The continuing life versus livelihood debate

We in India have crossed 50 days of lockdown and the principal question in everyone’s mind is whether this was the best strategy.

by Dr A. Didar Singh - May 25, 2020, 2:59 am

This year too, as every year, across the world, the Christian practice of “Lent” was observed before Easter, which fell on 14April. By observing the 40 days of Lent with fasting and prayer, Christians replicate Jesus Christ’s sacrifice and withdrawal into the desert for 40 days. Few people make the connection with Lent and quarantine, which traces its origin to the old Italian ‘quarantino’, referring to the 40 days of isolation imposed on ships from plague-infested ports before their crew, passengers, and cargo were given permission to land in Mediterranean ports during the 14th Century.

This 40- day quarantine — or ‘quarantino’ — was imposed because of the “black death”, a devastating global epidemic of bubonic plague that struck Europe and Asia in the mid1300s. We in India have crossed 50 days of lockdown and the principal question in everyone’s mind is whether this lockdown was the best strategy. Initially it was easy to justify. Most countries chose lives over livelihoods and imposed a lockdown. India had the world’s largest lockdown. Europe and even the US did this too. So, did those in our neighbourhood.

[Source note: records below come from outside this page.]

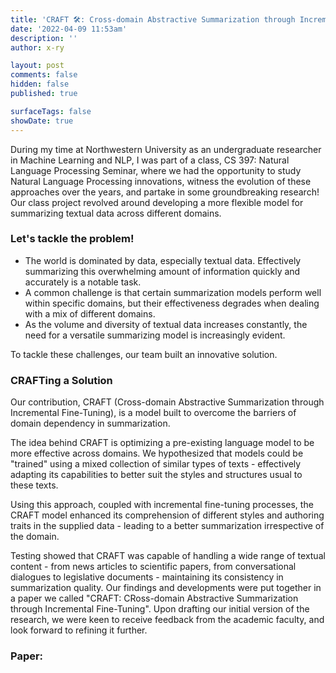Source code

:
 ```yaml
---
title: 'CRAFT 🛠: Cross-domain Abstractive Summarization through Incremental Fine-Tuning'
date: '2022-04-09 11:53am'
description: ''
author: x-ry

layout: post
comments: false
hidden: false
published: true 

surfaceTags: false
showDate: true
---
```

During my time at Northwestern University as an undergraduate researcher in Machine Learning and NLP, I was part of a class, CS 397: Natural Language Processing Seminar, where we had the opportunity to study Natural Language Processing innovations, witness the evolution of these approaches over the years, and partake in some groundbreaking research! Our class project revolved around developing a more flexible model for summarizing textual data across different domains.

### Let's tackle the problem!

- The world is dominated by data, especially textual data. Effectively summarizing this overwhelming amount of information quickly and accurately is a notable task. 
- A common challenge is that certain summarization models perform well within specific domains, but their effectiveness degrades when dealing with a mix of different domains.
- As the volume and diversity of textual data increases constantly, the need for a versatile summarizing model is increasingly evident.

To tackle these challenges, our team built an innovative solution.

### CRAFTing a Solution

Our contribution, CRAFT (Cross-domain Abstractive Summarization through Incremental Fine-Tuning), is a model built to overcome the barriers of domain dependency in summarization.

The idea behind CRAFT is optimizing a pre-existing language model to be more effective across domains. We hypothesized that models could be "trained" using a mixed collection of similar types of texts - effectively adapting its capabilities to better suit the styles and structures usual to these texts.

Using this approach, coupled with incremental fine-tuning processes, the CRAFT model enhanced its comprehension of different styles and authoring traits in the supplied data - leading to a better summarization irrespective of the domain.

Testing showed that CRAFT was capable of handling a wide range of textual content - from news articles to scientific papers, from conversational dialogues to legislative documents - maintaining its consistency in summarization quality. Our findings and developments were put together in a paper we called "CRAFT: CRoss-domain Abstractive Summarization through Incremental Fine-Tuning". Upon drafting our initial version of the research, we were keen to receive feedback from the academic faculty, and look forward to refining it further.

### Paper:

<object width="810" height="550" data="https://x-ry.github.io/CRAFT.pdf" type='application/pdf'></object>
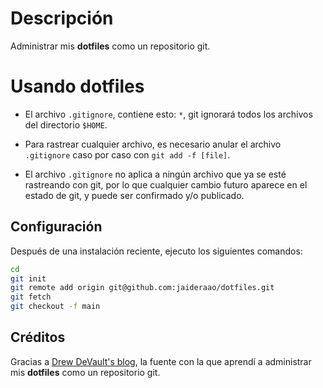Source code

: # Descripción

Administrar mis **dotfiles** como un repositorio git.

# Usando dotfiles

- El archivo `.gitignore`, contiene esto: `*`, git ignorará todos los archivos del directorio `$HOME`.

- Para rastrear cualquier archivo, es necesario anular el archivo `.gitignore` caso por caso con `git add -f [file]`.

- El archivo `.gitignore` no aplica a ningún archivo que ya se esté rastreando con git, por lo que cualquier cambio futuro aparece en el estado de git, y puede ser confirmado y/o publicado.

## Configuración

Después de una instalación reciente, ejecuto los siguientes comandos:

```bash
cd
git init
git remote add origin git@github.com:jaideraao/dotfiles.git
git fetch
git checkout -f main
```

## Créditos

Gracias a [Drew DeVault's blog](<https://drewdevault.com/2019/12/30/dotfiles.html>), la fuente con la que aprendí a administrar mis **dotfiles** como un repositorio git.
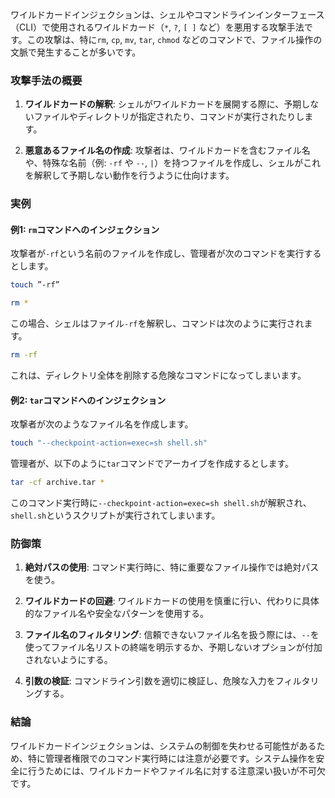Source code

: ワイルドカードインジェクションは、シェルやコマンドラインインターフェース（CLI）で使用されるワイルドカード（`*`, `?`, `[ ]` など）を悪用する攻撃手法です。この攻撃は、特に`rm`, `cp`, `mv`, `tar`, `chmod` などのコマンドで、ファイル操作の文脈で発生することが多いです。

### 攻撃手法の概要

1. **ワイルドカードの解釈**: シェルがワイルドカードを展開する際に、予期しないファイルやディレクトリが指定されたり、コマンドが実行されたりします。

2. **悪意あるファイル名の作成**: 攻撃者は、ワイルドカードを含むファイル名や、特殊な名前（例: `-rf` や `--`, `|`）を持つファイルを作成し、シェルがこれを解釈して予期しない動作を行うように仕向けます。

### 実例

#### 例1: `rm`コマンドへのインジェクション

攻撃者が`-rf`という名前のファイルを作成し、管理者が次のコマンドを実行するとします。
```bash
touch ”-rf”
```
```bash
rm *
```

この場合、シェルはファイル`-rf`を解釈し、コマンドは次のように実行されます。

```bash
rm -rf
```

これは、ディレクトリ全体を削除する危険なコマンドになってしまいます。

#### 例2: `tar`コマンドへのインジェクション

攻撃者が次のようなファイル名を作成します。

```bash
touch "--checkpoint-action=exec=sh shell.sh"
```

管理者が、以下のように`tar`コマンドでアーカイブを作成するとします。

```bash
tar -cf archive.tar *
```

このコマンド実行時に`--checkpoint-action=exec=sh shell.sh`が解釈され、`shell.sh`というスクリプトが実行されてしまいます。

### 防御策

1. **絶対パスの使用**: コマンド実行時に、特に重要なファイル操作では絶対パスを使う。

2. **ワイルドカードの回避**: ワイルドカードの使用を慎重に行い、代わりに具体的なファイル名や安全なパターンを使用する。

3. **ファイル名のフィルタリング**: 信頼できないファイル名を扱う際には、`--`を使ってファイル名リストの終端を明示するか、予期しないオプションが付加されないようにする。

4. **引数の検証**: コマンドライン引数を適切に検証し、危険な入力をフィルタリングする。

### 結論

ワイルドカードインジェクションは、システムの制御を失わせる可能性があるため、特に管理者権限でのコマンド実行時には注意が必要です。システム操作を安全に行うためには、ワイルドカードやファイル名に対する注意深い扱いが不可欠です。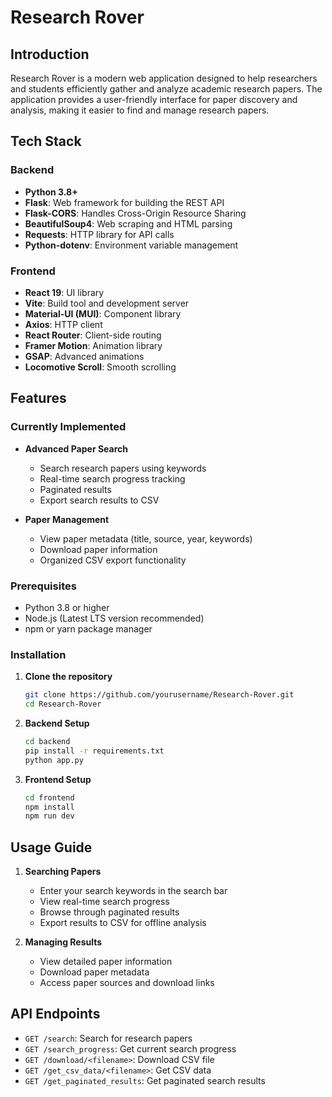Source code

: # Research Rover

## Introduction
Research Rover is a modern web application designed to help researchers and students efficiently gather and analyze academic research papers. The application provides a user-friendly interface for paper discovery and analysis, making it easier to find and manage research papers.

## Tech Stack

### Backend
- **Python 3.8+**
- **Flask**: Web framework for building the REST API
- **Flask-CORS**: Handles Cross-Origin Resource Sharing
- **BeautifulSoup4**: Web scraping and HTML parsing
- **Requests**: HTTP library for API calls
- **Python-dotenv**: Environment variable management

### Frontend
- **React 19**: UI library
- **Vite**: Build tool and development server
- **Material-UI (MUI)**: Component library
- **Axios**: HTTP client
- **React Router**: Client-side routing
- **Framer Motion**: Animation library
- **GSAP**: Advanced animations
- **Locomotive Scroll**: Smooth scrolling

## Features

### Currently Implemented
- **Advanced Paper Search**
  - Search research papers using keywords
  - Real-time search progress tracking
  - Paginated results
  - Export search results to CSV

- **Paper Management**
  - View paper metadata (title, source, year, keywords)
  - Download paper information
  - Organized CSV export functionality


### Prerequisites
- Python 3.8 or higher
- Node.js (Latest LTS version recommended)
- npm or yarn package manager

### Installation

1. **Clone the repository**
   ```bash
   git clone https://github.com/yourusername/Research-Rover.git
   cd Research-Rover
   ```

2. **Backend Setup**
   ```bash
   cd backend
   pip install -r requirements.txt
   python app.py
   ```

3. **Frontend Setup**
   ```bash
   cd frontend
   npm install
   npm run dev
   ```
## Usage Guide
1. **Searching Papers**
   - Enter your search keywords in the search bar
   - View real-time search progress
   - Browse through paginated results
   - Export results to CSV for offline analysis

2. **Managing Results**
   - View detailed paper information
   - Download paper metadata
   - Access paper sources and download links

## API Endpoints

- `GET /search`: Search for research papers
- `GET /search_progress`: Get current search progress
- `GET /download/<filename>`: Download CSV file
- `GET /get_csv_data/<filename>`: Get CSV data
- `GET /get_paginated_results`: Get paginated search results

The argument was simple — lives were more important than livelihoods, said the leaders. Till the ‘always-ofa-different-view’ President Donald Trump asked the inevitable question: Are we talking about a cure worse than the disease? Many economist and others picked up on this contention, arguing that it’s not just about life but the quality of life! That after some time life with no livelihoods may be the only result. Ultimately, it’s about incomes — for individuals and for government — in order to restore the demand in the economy.

Several learned economists have argued for thinking the whole strategy through and not locking ourselves into a corner from where there is no getting out. But then the options are very limited, a large and poor country like India cannot do mass testing of the whole population, neither can it afford the ‘herd immunity’ option of getting some 75% of the population infected (to contain further spread) as that itself would translate to some 800 million people with possibly 3% or over 25 million mortality! Totally unacceptable.

With no other option, lockdown was the only weapon available to most countries and the world chose it. The idea was to break the chain of infection. And as recently stated in an article on LinkedIn: “We are all human beings not human doings.” The obvious choice was life! Maybe an easier option in rich countries where they can sustain lockdown much longer simply because of better resources. For developing countries like India, perhaps the 40 days of quartino are themselves too long for large swathes of society.

Historically this is an unprecedented time and there appear to be no final answers. Was this then society’s “Sophie’s Choice” moment? (Reference the movie about Nazi Germany and Sophie having to give up one of her two children). Well not really, since it’s not just about choosing between the two worst options but actually running with both. It’s not about either-or but actually both. The timing however of this balance is crucial. It’s a very tough decision and there will be consequences either side.

The next step prescribed in this strategy is a calibrated or graded opening up. That is the tough part. Such “calibrated” opening up has a problem, especially for business and particularly for manufacturing. In this highly-integrated economy, there are no different parts of the whole. Leaving even one small part of the value chain out means not being able to manufacture the whole. All business activity is linked to the other. Here it’s not about big or small businesses, it’s about the whole chain which cannot bear up to a shutdown beyond say the 40-day lockdown. The future is both uncertain and dodgy.

The economy is tanking but the real issue for us as a society is the “Gini Coefficient”. This is the commonly used measure of income inequality that condenses the entire income distribution for a country into a single number between 0 and 1: the higher the number, the greater the degree of income inequality. For India will it go up or down post-Covid? That is the ethical question and will determine for each country how the strategy rolled out.

That is what all religions teach us — compassion and caring for our fellowmen and women, and therefore to start praying and working towards this aim. Business will revive as it must, but all of management must recognise the importance on the one hand of new technologies and automation and simultaneously on the other of managing with the heart and not just the mind.

History also teaches us that all pandemics typically have two sorts of endings. The health or medical outcome which we are all trying to contain. And the second or social result when the epidemic of fear about the disease reduces. We need to prepare for that

The writer is former Secretary to Government of India and exSecretary General, FICCI (Federation of Indian Chambers of Commerce and Industry).